• **What you should do**:
Copy, word for word, the lines of the entries below between the one with "- 🌱 I’m currently" and the one with "michael-jimenez13/michael-jimenez13 is a", inclusive, and leave out everything else.

• **Material to process**:

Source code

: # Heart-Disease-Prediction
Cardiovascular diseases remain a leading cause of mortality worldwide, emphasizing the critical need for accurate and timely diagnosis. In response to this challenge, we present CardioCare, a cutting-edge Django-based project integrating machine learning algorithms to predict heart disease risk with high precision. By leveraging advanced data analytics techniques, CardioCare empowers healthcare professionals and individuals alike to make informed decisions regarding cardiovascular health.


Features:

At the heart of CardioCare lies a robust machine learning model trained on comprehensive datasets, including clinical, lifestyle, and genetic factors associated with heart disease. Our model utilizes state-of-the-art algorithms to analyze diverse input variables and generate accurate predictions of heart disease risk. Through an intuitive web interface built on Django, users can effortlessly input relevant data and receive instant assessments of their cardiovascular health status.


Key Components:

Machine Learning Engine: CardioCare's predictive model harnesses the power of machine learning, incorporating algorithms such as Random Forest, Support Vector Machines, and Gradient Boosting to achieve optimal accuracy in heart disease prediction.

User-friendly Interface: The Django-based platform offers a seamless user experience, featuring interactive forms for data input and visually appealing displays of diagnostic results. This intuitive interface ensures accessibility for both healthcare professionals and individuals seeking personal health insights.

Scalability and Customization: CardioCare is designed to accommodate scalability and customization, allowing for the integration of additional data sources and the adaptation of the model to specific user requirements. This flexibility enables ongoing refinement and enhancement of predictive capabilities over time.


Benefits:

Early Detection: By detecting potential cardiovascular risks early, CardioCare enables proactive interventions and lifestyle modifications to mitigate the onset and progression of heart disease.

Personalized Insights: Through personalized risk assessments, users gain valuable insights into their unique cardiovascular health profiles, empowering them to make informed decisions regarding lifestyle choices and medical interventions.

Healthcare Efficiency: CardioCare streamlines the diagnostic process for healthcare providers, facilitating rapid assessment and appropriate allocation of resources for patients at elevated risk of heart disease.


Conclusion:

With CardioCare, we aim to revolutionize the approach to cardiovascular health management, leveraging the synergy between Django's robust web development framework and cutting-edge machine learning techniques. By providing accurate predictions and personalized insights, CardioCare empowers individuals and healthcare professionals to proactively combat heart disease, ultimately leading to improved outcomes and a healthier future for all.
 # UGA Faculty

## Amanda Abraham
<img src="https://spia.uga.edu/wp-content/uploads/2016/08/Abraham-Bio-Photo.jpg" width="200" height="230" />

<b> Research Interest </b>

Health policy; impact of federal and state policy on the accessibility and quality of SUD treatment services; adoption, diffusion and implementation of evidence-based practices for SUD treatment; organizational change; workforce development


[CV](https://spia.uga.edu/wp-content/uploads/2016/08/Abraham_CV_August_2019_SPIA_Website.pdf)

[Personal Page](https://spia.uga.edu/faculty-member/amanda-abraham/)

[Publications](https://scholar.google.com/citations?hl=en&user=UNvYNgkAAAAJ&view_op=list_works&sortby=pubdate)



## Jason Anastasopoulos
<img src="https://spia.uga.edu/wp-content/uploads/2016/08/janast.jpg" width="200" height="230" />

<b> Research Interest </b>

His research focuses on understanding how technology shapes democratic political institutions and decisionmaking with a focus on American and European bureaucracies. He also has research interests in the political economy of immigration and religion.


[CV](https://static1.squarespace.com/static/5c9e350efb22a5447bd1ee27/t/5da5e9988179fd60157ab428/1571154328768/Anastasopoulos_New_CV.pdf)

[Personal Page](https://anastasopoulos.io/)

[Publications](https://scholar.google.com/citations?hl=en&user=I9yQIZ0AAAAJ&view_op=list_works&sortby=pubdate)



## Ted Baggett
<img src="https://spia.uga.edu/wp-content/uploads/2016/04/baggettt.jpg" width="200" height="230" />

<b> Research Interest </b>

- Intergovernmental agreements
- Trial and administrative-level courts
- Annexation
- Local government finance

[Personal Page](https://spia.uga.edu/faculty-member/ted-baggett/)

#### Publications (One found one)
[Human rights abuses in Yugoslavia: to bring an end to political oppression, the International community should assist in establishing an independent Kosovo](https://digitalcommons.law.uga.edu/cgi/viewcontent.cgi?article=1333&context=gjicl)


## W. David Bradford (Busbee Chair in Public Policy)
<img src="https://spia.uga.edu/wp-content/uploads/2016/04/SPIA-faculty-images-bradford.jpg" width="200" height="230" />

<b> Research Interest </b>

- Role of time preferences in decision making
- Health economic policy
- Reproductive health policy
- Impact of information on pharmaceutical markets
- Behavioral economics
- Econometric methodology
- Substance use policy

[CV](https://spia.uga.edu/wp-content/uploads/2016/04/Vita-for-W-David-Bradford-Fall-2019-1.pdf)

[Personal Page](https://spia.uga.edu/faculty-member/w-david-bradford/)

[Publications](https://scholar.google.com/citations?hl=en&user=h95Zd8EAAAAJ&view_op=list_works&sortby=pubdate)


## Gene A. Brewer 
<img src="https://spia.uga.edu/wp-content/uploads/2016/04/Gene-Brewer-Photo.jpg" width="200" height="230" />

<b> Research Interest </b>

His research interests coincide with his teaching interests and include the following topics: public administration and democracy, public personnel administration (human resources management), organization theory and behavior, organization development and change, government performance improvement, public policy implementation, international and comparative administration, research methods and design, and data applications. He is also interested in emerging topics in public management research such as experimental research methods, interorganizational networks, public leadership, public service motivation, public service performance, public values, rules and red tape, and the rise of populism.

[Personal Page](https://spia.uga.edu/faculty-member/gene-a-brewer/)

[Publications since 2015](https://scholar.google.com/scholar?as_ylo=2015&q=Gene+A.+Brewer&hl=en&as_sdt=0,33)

---

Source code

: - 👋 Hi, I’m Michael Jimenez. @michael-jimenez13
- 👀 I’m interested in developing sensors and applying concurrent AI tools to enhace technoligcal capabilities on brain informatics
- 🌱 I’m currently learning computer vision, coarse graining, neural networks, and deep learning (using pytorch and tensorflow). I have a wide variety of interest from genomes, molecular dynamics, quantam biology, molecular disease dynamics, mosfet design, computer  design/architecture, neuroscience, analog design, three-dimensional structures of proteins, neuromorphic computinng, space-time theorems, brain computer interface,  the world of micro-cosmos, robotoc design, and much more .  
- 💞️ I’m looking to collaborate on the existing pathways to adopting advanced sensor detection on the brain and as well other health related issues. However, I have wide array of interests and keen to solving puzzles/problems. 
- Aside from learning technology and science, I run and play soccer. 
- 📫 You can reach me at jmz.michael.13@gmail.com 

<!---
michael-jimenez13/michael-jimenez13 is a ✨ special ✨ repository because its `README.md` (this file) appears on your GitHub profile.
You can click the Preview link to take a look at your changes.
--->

• **Result below**:
- 🌱 I’m currently learning computer vision, coarse graining, neural networks, and deep learning (using pytorch and tensorflow). I have a wide variety of interest from genomes, molecular dynamics, quantam biology, molecular disease dynamics, mosfet design, computer  design/architecture, neuroscience, analog design, three-dimensional structures of proteins, neuromorphic computinng, space-time theorems, brain computer interface,  the world of micro-cosmos, robotoc design, and much more .  
- 💞️ I’m looking to collaborate on the existing pathways to adopting advanced sensor detection on the brain and as well other health related issues. However, I have wide array of interests and keen to solving puzzles/problems. 
- Aside from learning technology and science, I run and play soccer. 
- 📫 You can reach me at jmz.michael.13@gmail.com 

<!---
michael-jimenez13/michael-jimenez13 is a ✨ special ✨ repository because its `README.md` (this file) appears on your GitHub profile.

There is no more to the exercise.